Background: Amyotrophic lateral sclerosis (ALS) is phenotypically heterogeneous in motor manifestations, and the extent of upper vs. lower motor neuron involvement is a widespread descriptor. This study aimed to examine cognition across different ALS motor phenotypes. Methods: ALS patients (N = 124) were classified as classical (N = 66), bulbar (N = 13), predominant-upper motor neuron (PUMN; N = 19), and predominant-lower motor neuron (PLMN; N = 26) phenotypes. Cognition was assessed with the Edinburgh Cognitive and Behavioural ALS Screen (ECAS) and function with the ALS Functional Rating Scale—Revised (ALSFRS-R).

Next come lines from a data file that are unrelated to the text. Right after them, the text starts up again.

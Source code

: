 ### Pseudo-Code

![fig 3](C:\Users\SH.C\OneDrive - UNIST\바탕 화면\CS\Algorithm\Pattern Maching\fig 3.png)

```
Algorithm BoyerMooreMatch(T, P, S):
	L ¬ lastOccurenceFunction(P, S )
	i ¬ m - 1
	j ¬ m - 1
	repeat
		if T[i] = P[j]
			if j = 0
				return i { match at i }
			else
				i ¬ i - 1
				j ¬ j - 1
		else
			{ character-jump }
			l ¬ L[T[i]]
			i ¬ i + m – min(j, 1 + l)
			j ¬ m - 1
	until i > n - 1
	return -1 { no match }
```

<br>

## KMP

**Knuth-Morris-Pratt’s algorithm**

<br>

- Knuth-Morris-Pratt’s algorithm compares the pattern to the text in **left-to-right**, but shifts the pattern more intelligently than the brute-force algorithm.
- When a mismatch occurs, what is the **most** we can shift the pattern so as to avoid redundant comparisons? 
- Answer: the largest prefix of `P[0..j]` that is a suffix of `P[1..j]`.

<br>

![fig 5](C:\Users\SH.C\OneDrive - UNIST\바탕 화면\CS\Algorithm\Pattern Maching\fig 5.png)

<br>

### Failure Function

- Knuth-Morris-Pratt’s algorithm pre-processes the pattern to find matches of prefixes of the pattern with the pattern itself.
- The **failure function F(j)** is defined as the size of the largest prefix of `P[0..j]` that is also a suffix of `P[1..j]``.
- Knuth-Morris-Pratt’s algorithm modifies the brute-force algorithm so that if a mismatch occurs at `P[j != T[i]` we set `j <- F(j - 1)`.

Revised ALS-FTD consensus criteria were applied for cognitive/behavioral phenotyping. Results: Defective ECAS-total scores were detected in all groups — bulbar: 15.4%, classical: 30.3%, PLMN: 23.1%, and PUMN: 36.8%. Classical and PUMN ALS patients performed worse than PLMN ones on ECAS-total, ALS-specific, Fluency, and Executive measures. No other difference was detected. Worse ASLFRS-R scores correlated with poorer ECAS-total scores in classical ALS patients. Conclusions: Frontotemporal cognitive deficits are more prevalent in PUMN and classical ALS and linked to disease severity in the latter, but occur also in PLMN phenotypes.